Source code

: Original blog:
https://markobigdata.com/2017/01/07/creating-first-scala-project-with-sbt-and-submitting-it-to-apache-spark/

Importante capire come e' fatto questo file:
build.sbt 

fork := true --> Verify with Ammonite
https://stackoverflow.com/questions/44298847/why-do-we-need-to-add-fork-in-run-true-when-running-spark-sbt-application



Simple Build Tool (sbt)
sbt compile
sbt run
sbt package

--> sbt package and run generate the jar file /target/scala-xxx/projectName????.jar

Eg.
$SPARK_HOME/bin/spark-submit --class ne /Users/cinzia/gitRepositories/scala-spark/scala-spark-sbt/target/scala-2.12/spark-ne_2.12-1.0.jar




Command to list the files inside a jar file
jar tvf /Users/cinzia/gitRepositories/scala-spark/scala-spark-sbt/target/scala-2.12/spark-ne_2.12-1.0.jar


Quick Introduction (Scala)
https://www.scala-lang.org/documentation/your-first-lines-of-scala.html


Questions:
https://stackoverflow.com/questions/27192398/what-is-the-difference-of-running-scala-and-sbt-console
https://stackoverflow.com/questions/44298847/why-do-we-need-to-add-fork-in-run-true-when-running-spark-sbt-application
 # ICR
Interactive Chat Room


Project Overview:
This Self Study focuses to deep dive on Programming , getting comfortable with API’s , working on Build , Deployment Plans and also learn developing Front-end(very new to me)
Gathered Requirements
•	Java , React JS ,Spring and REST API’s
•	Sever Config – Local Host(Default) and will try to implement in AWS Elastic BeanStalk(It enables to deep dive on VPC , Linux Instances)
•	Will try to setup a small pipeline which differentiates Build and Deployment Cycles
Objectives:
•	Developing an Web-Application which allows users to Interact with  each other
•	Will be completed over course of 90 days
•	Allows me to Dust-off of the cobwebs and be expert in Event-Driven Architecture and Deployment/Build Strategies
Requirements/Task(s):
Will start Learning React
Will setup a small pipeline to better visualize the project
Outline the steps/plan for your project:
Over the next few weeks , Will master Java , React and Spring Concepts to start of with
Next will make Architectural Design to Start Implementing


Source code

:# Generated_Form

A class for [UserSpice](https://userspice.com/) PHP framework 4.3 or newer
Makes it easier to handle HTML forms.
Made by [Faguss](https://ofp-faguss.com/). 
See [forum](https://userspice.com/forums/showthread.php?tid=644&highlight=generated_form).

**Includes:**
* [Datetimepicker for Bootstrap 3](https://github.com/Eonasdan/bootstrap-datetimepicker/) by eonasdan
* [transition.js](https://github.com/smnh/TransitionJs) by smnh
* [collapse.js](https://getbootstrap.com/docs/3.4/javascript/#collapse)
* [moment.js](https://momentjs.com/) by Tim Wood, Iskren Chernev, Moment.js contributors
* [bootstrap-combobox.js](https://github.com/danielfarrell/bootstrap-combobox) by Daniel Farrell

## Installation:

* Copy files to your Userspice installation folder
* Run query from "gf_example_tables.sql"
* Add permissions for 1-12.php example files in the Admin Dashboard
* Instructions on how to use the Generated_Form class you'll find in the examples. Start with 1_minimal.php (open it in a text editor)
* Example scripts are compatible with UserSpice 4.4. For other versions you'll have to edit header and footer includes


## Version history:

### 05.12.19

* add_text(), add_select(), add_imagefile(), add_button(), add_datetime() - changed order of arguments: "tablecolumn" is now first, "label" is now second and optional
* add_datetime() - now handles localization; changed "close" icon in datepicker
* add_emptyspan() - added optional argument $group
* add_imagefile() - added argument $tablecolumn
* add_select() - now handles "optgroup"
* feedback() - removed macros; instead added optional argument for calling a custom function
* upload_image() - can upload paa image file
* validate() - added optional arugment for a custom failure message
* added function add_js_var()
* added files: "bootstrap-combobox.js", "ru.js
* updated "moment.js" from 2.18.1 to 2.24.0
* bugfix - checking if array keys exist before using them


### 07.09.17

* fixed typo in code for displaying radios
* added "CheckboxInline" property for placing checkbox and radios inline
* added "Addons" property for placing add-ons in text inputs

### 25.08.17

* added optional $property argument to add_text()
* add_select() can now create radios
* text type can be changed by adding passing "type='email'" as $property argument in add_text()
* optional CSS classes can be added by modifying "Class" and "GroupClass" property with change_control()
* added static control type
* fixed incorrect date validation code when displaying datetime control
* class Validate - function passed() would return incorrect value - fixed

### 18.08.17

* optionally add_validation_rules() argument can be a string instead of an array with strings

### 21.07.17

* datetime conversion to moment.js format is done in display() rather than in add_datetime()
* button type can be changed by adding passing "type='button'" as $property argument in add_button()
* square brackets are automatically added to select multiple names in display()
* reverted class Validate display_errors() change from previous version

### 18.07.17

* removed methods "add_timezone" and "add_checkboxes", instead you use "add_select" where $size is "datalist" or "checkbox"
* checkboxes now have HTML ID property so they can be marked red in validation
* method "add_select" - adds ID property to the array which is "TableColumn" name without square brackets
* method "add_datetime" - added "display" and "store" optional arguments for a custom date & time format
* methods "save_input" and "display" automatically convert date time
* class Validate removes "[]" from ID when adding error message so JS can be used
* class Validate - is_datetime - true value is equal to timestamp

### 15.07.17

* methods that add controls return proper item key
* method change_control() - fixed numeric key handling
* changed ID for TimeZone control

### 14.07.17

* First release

----

Your reply should repeat the entries above in full, with every character intact.

▶ _Reply_:
Source code

: Original blog:
https://markobigdata.com/2017/01/07/creating-first-scala-project-with-sbt-and-submitting-it-to-apache-spark/

Importante capire come e' fatto questo file:
build.sbt 

fork := true --> Verify with Ammonite
https://stackoverflow.com/questions/44298847/why-do-we-need-to-add-fork-in-run-true-when-running-spark-sbt-application



Simple Build Tool (sbt)
sbt compile
sbt run
sbt package

--> sbt package and run generate the jar file /target/scala-xxx/projectName????.jar

Eg.
$SPARK_HOME/bin/spark-submit --class ne /Users/cinzia/gitRepositories/scala-spark/scala-spark-sbt/target/scala-2.12/spark-ne_2.12-1.0.jar




Command to list the files inside a jar file
jar tvf /Users/cinzia/gitRepositories/scala-spark/scala-spark-sbt/target/scala-2.12/spark-ne_2.12-1.0.jar


Quick Introduction (Scala)
https://www.scala-lang.org/documentation/your-first-lines-of-scala.html


Questions:
https://stackoverflow.com/questions/27192398/what-is-the-difference-of-running-scala-and-sbt-console
https://stackoverflow.com/questions/44298847/why-do-we-need-to-add-fork-in-run-true-when-running-spark-sbt-application
 # ICR
Interactive Chat Room


Project Overview:
This Self Study focuses to deep dive on Programming , getting comfortable with API’s , working on Build , Deployment Plans and also learn developing Front-end(very new to me)
Gathered Requirements
•	Java , React JS ,Spring and REST API’s
•	Sever Config – Local Host(Default) and will try to implement in AWS Elastic BeanStalk(It enables to deep dive on VPC , Linux Instances)
•	Will try to setup a small pipeline which differentiates Build and Deployment Cycles
Objectives:
•	Developing an Web-Application which allows users to Interact with  each other
•	Will be completed over course of 90 days
•	Allows me to Dust-off of the cobwebs and be expert in Event-Driven Architecture and Deployment/Build Strategies
Requirements/Task(s):
Will start Learning React
Will setup a small pipeline to better visualize the project
Outline the steps/plan for your project:
Over the next few weeks , Will master Java , React and Spring Concepts to start of with
Next will make Architectural Design to Start Implementing


Source code

:# Generated_Form

A class for [UserSpice](https://userspice.com/) PHP framework 4.3 or newer
Makes it easier to handle HTML forms.
Made by [Faguss](https://ofp-faguss.com/). 
See [forum](https://userspice.com/forums/showthread.php?tid=644&highlight=generated_form).

**Includes:**
* [Datetimepicker for Bootstrap 3](https://github.com/Eonasdan/bootstrap-datetimepicker/) by eonasdan
* [transition.js](https://github.com/smnh/TransitionJs) by smnh
* [collapse.js](https://getbootstrap.com/docs/3.4/javascript/#collapse)
* [moment.js](https://momentjs.com/) by Tim Wood, Iskren Chernev, Moment.js contributors
* [bootstrap-combobox.js](https://github.com/danielfarrell/bootstrap-combobox) by Daniel Farrell

## Installation:

* Copy files to your Userspice installation folder
* Run query from "gf_example_tables.sql"
* Add permissions for 1-12.php example files in the Admin Dashboard
* Instructions on how to use the Generated_Form class you'll find in the examples. Start with 1_minimal.php (open it in a text editor)
* Example scripts are compatible with UserSpice 4.4. For other versions you'll have to edit header and footer includes


## Version history:

### 05.12.19

* add_text(), add_select(), add_imagefile(), add_button(), add_datetime() - changed order of arguments: "tablecolumn" is now first, "label" is now second and optional
* add_datetime() - now handles localization; changed "close" icon in datepicker
* add_emptyspan() - added optional argument $group
* add_imagefile() - added argument $tablecolumn
* add_select() - now handles "optgroup"
* feedback() - removed macros; instead added optional argument for calling a custom function
* upload_image() - can upload paa image file
* validate() - added optional arugment for a custom failure message
* added function add_js_var()
* added files: "bootstrap-combobox.js", "ru.js
* updated "moment.js" from 2.18.1 to 2.24.0
* bugfix - checking if array keys exist before using them


### 07.09.17

* fixed typo in code for displaying radios
* added "CheckboxInline" property for placing checkbox and radios inline
* added "Addons" property for placing add-ons in text inputs

### 25.08.17

* added optional $property argument to add_text()
* add_select() can now create radios
* text type can be changed by adding passing "type='email'" as $property argument in add_text()
* optional CSS classes can be added by modifying "Class" and "GroupClass" property with change_control()
* added static control type
* fixed incorrect date validation code when displaying datetime control
* class Validate - function passed() would return incorrect value - fixed

### 18.08.17

* optionally add_validation_rules() argument can be a string instead of an array with strings

### 21.07.17

* datetime conversion to moment.js format is done in display() rather than in add_datetime()
* button type can be changed by adding passing "type='button'" as $property argument in add_button()
* square brackets are automatically added to select multiple names in display()
* reverted class Validate display_errors() change from previous version

### 18.07.17

* removed methods "add_timezone" and "add_checkboxes", instead you use "add_select" where $size is "datalist" or "checkbox"
* checkboxes now have HTML ID property so they can be marked red in validation
* method "add_select" - adds ID property to the array which is "TableColumn" name without square brackets
* method "add_datetime" - added "display" and "store" optional arguments for a custom date & time format
* methods "save_input" and "display" automatically convert date time
* class Validate removes "[]" from ID when adding error message so JS can be used
* class Validate - is_datetime - true value is equal to timestamp

### 15.07.17

* methods that add controls return proper item key
* method change_control() - fixed numeric key handling
* changed ID for TimeZone control

### 14.07.17

* First release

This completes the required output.